The Western Stemmed Tradition (WST) is a Paleoindian archaeological culture known from the Intermountain West of North America, particularly the Great Basin and the Columbian Plateau, spanning from over 13,000 years Before Present (and thus overlapping with the more well-known Clovis culture) to around 8,500 years Before Present. Unlike Clovis and related traditions, the stone projectile points produced by the Western Stemmed Tradition are unfluted (lacking flakes removed at the base). Other types of tool produced by WST peoples include stone crescents. The Western Stemmed Tradition has a wide variability in tool morphology, and is divided up into a number of chronologically separated subtypes, including Haskett (~12,600-11,500 years BP), Cougar Mountain (Great Basin, 11,700-9,000 years BP), Lind Coulee (Columbia Plateau, 12,000-11,200 years BP, named after Lind Coulee Archaeological Site) Parman (Great Basin 11,300-9,000 years BP) Silver Lake (Great Basin, 11,000-9,850 BP) and Windust (11,300-8,500 years BP, named after Windust Caves). Some of the oldest sites of the tradition are at Cooper's Ferry in Idaho and Paisley Cave in Oregon, dating to the Bølling–Allerød Interstadial, as early as 13,500 BP at Cooper’s Ferry. Pre-Clovis stemmed points are also known from the Debra L. Friedkin and Gault sites in Texas, perhaps dating as early as 14,500 BP, though these are outside the core distribution area of the WST.

WST type points include both stemmed (those with a basal section narrower than the main body of the point) as well as lanceolate forms.

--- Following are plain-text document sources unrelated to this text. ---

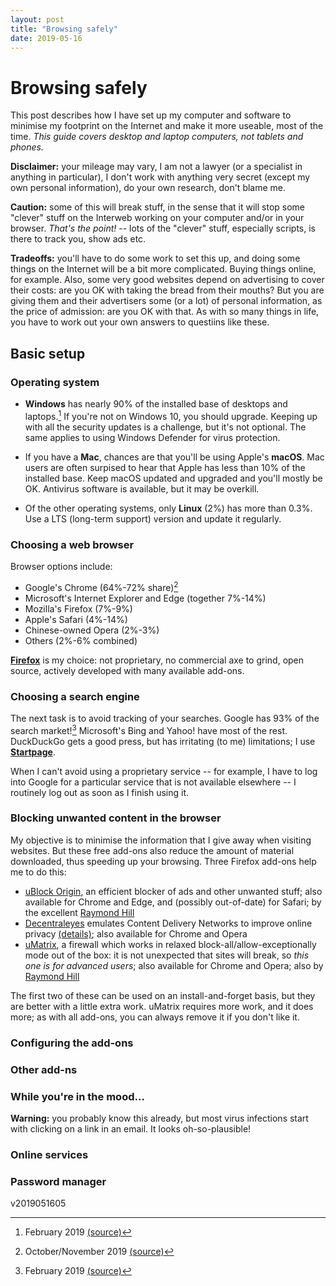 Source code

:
```yaml
---
layout: post
title: "Browsing safely"
date: 2019-05-16
---
```


# Browsing safely

This post describes how I have set up my computer and software to minimise my footprint on the Internet and make it more useable, most of the time. *This guide covers desktop and laptop computers, not tablets and phones.*

**Disclaimer:** your mileage may vary, I am not a lawyer (or a specialist in anything in particular), I don't work with anything very secret (except my own personal information), do your own research, don't blame me.

**Caution:** some of this will break stuff, in the sense that it will stop some "clever" stuff on the Interweb working on your computer and/or in your browser. *That's the point!* -- lots of the "clever" stuff, especially scripts, is there to track you, show ads etc.

**Tradeoffs:** you'll have to do some work to set this up, and doing some things on the Internet will be a bit more complicated. Buying things online, for example. Also, some very good websites depend on advertising to cover their costs: are you OK with taking the bread from their mouths? But you are giving them and their advertisers some (or a lot) of personal information, as the price of admission: are you OK with that. As with so many things in life, you have to work out your own answers to questiins like these.

## Basic setup

### Operating system

* **Windows** has nearly 90% of the installed base of desktops and laptops.[^1] If you're not on Windows 10, you should upgrade. Keeping up with all the security updates is a challenge, but it's not optional. The same applies to using Windows Defender for virus protection.

* If you have a **Mac**, chances are that you'll be using Apple's **macOS**. Mac users are often surpised to hear that Apple has less than 10% of the installed base. Keep macOS updated and upgraded and you'll mostly be OK. Antivirus software is available, but it may be overkill.

* Of the other operating systems, only **Linux** (2%) has more than 0.3%. Use a LTS (long-term support) version and update it regularly.

[^1]: February 2019 [(source)](https://en.wikipedia.org/wiki/Usage_share_of_operating_systems#Desktop_and_laptop_computers)

### Choosing a web browser

Browser options include:
* Google's Chrome (64%-72% share)[^2]
* Microsoft's Internet Explorer and Edge (together 7%-14%)
* Mozilla's Firefox (7%-9%)
* Apple's Safari (4%-14%)
* Chinese-owned Opera (2%-3%)
* Others (2%-6% combined)

[^2]: October/November 2019 [(source)](https://en.wikipedia.org/wiki/Usage_share_of_web_browsers#Summary_tables)

[**Firefox**](https://www.mozilla.org/firefox/new/) is my choice: not proprietary, no commercial axe to grind, open source, actively developed with many available add-ons.

### Choosing a search engine

The next task is to avoid tracking of your searches. Google has 93% of the search market![^3] Microsoft's Bing and Yahoo! have most of the rest. DuckDuckGo gets a good press, but has irritating (to me) limitations; I use [**Startpage**](https://www.startpage.com).

[^3]: February 2019 [(source)](https://en.wikipedia.org/wiki/Web_search_engine#Market_share_in_February_2019)

When I can't avoid using a proprietary service -- for example, I have to log into Google for a particular service that is not available elsewhere -- I routinely log out as soon as I finish using it.

### Blocking unwanted content in the browser

My objective is to minimise the information that I give away when visiting websites. But these free add-ons also reduce the amount of material downloaded, thus speeding up your browsing. Three Firefox add-ons help me to do this:
* [uBlock Origin](https://addons.mozilla.org/en-GB/firefox/addon/ublock-origin/), an efficient blocker of ads and other unwanted stuff; also available for Chrome and Edge, and (possibly out-of-date) for Safari; by the excellent [Raymond Hill](https://github.com/gorhill)
* [Decentraleyes](https://addons.mozilla.org/en-GB/firefox/addon/decentraleyes/) emulates Content Delivery Networks to improve online privacy [(details)](https://git.synz.io/Synzvato/decentraleyes/wikis/Simple-Introduction); also available for Chrome and Opera
* [uMatrix](https://addons.mozilla.org/en-GB/firefox/addon/ublock-origin/), a firewall which works in relaxed block-all/allow-exceptionally mode out of the box: it is not unexpected that sites will break, so *this one is for advanced users*; also available for Chrome and Opera; also by [Raymond Hill](https://github.com/gorhill)

The first two of these can be used on an install-and-forget basis, but they are better with a little extra work. uMatrix requires more work, and it does more; as with all add-ons, you can always remove it if you don't like it.

### Configuring the add-ons



### Other add-ns

### While you're in the mood...

**Warning:** you probably know this already, but most virus infections start with clicking on a link in an email. It looks oh-so-plausible!

### Online services


### Password manager

v2019051605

The points were manufactured from a variety of core types primarily using percussion flaking, with pressure flaking also being utilized. These points were likely multifunctional, also serving as cutting tools and knives.

WST-type tools are most often found around current or former lakes and wetlands, though they have also been found in other environments like deltas, caves, rockshelters and canyons.

WST peoples are suggested to have produced textiles and rope based on finds in caves associated with WST-type tools, and are also suggested to have produced rock art, and traded with coastal peoples for marine shell beads. Unlike the Clovis culture, which are suggested to have been specialised mobile big-game hunters, WST peoples (with perhaps the exception of the Haskett, which have lanceolate points) are suggested to have been generalists, consuming a wide variety of different kinds of foods. Evidence from Paisely cave suggests that WST peoples consumed animals like pronghorn, bighorn sheep, mule deer, jackrabbits and sage grouse, as well as crickets, alongside consuming various plant foods.

Finds at other sites like Connley Caves in Oregon, and Old River Bed in Utah, suggest the hunting of bison, mule deer, rabbits, waterfowl and fish. The Buhl Woman, a woman found buried in southern Idaho with a ceremonial WST-style tool (most similar to Parman-type), had a diet with a significant component of fish as evidenced by isotopic analysis.